Beyond that there is the T.61/TeletexString, which can select different
character sets using escape codes (this is one of the aforementioned "peculiar
and strange oddball encodings"). The character sets are Japanese Kanji (JIS C
6226-1983, set No. 87), Chinese (GB 2312-80, set No. 58), and Greek, using
shifting codes specified in T.61 or the international version, ISO 6937
(strictly speaking T61String isn't defined in T.61 but in X.680, which defines
it by profiling ISO 2022 character set switching). Some of the characters have
a variable-length encoding (so it takes 2 bytes to encode a character, with the
interpretation being done in a context-specific manner).
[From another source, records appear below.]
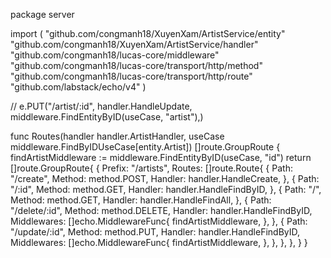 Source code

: package server

import (
	"github.com/congmanh18/XuyenXam/ArtistService/entity"
	"github.com/congmanh18/XuyenXam/ArtistService/handler"
	"github.com/congmanh18/lucas-core/middleware"
	"github.com/congmanh18/lucas-core/transport/http/method"
	"github.com/congmanh18/lucas-core/transport/http/route"
	"github.com/labstack/echo/v4"
)

// e.PUT("/artist/:id", handler.HandleUpdate, middleware.FindEntityByID(useCase, "artist"),)

func Routes(handler handler.ArtistHandler, useCase middleware.FindByIDUseCase[entity.Artist]) []route.GroupRoute {
	findArtistMiddleware := middleware.FindEntityByID(useCase, "id")
	return []route.GroupRoute{
		{
			Prefix: "/artists",
			Routes: []route.Route{
				{
					Path:    "/create",
					Method:  method.POST,
					Handler: handler.HandleCreate,
				},
				{
					Path:    "/:id",
					Method:  method.GET,
					Handler: handler.HandleFindByID,
				},
				{
					Path:    "/",
					Method:  method.GET,
					Handler: handler.HandleFindAll,
				},
				{
					Path:    "/delete/:id",
					Method:  method.DELETE,
					Handler: handler.HandleFindByID,
					Middlewares: []echo.MiddlewareFunc{
						findArtistMiddleware,
					},
				},
				{
					Path:    "/update/:id",
					Method:  method.PUT,
					Handler: handler.HandleFindByID,
					Middlewares: []echo.MiddlewareFunc{
						findArtistMiddleware,
					},
				},
			},
		},
	}
}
The problem isn't
helped by the fact that the T.61 specification has changed over the years as
new character sets were added, and since the T.61 spec has now been withdrawn
by the ITU there's no real way to find out exactly what is supposed to be in
there (but see the previous comment on T.61 vs T61String - a T61String isn't
really a T.61 string). Even using straight 8859-1 in a T61String doesn't
always work, for example the 8859-1 character code for the Norwegian OE
(slashed O) is defined using a T.61 escape sequence which, if present in a
certificate, may cause a directory to reject the certificate.
...
For those who haven't reached for a sick bag yet, one definition of T61String
is given in ISO 1990 X.208 which indicates that it contains registered
character sets 87, 102 (a minimalist version of ASCII), 103 (a character set
with the infamous "floating diacritics" which means things like accented
characters are encoded as "<add an accent to the next character> + <character>"
rather than with a single character code), 106 and 107 (two useless sets
containing control characters which noone would put in a name), SPACE + DELETE.
The newer ITU-T 1997 and ISO 1998 X.680 adds the character sets 6, 126, 144,
150, 153, 156, 164, 165, and 168 (the reason for some of these additions is
because once a character set is registered it can never change except by
"clarifying" it, which produces a completely new character set with a new
number (as with sex, once you make a mistake you end up having to support it
for the rest of your life)). In fact there are even more definitions of
T61String than that: The original CCITT 1984 ASN.1 spec defined T61String by
reference to a real T.61 recommendation (from which finding the actual
permitted characters is challenging, to put it mildly), then the ISO 1986 spec
defined them by reference to the international register, then the CCITT 1988
spec changed them again (the ISO 1990 spec described above may be identical to
the CCITT 1988 one), and finally they were changed again for ISO/ITU-T 1994
(this 1994 spec may again be the same as ITU-T 1997 and ISO 1998). I'm not
making this up!
...
The encoding for this mess is specified in X.209 which indicates that the
default character sets at the start of a string are 102, 106 and 107, although
in theory you can't really make this assumption without the appropriate escape
sequences to invoke the correct character set. The general consensus amoung
the X.500/ISODE directory crowd is that you assume that set 103 is used by
default, although Microsoft and Netscape had other ideas for their LDAPv2
products. In certificates, the common practice seems to be to use straight
latin-1, which is set numbers 6 and 100, the latter not even being an allowed
T61String set.
...
Next are the BMPString and UniversalString, with BMPString having 16-bit
characters (UCS-2) and UniversalString having 32-bit characters (UCS-4), both
encoded in big-endian format. BMPString is a subset of UniversalString, being
the 16-bit character range in the 0/0 plane (ie the UniversalString characters
in which the 16 high bits are 0), corresponding to straight ISO 10646/Unicode
characters. The ASN.1 standard says that UniversalString should only be used
if the encoding possibilities are constrained, it's better to avoid it entirely
and only use BMPString/ISO 10646/Unicode.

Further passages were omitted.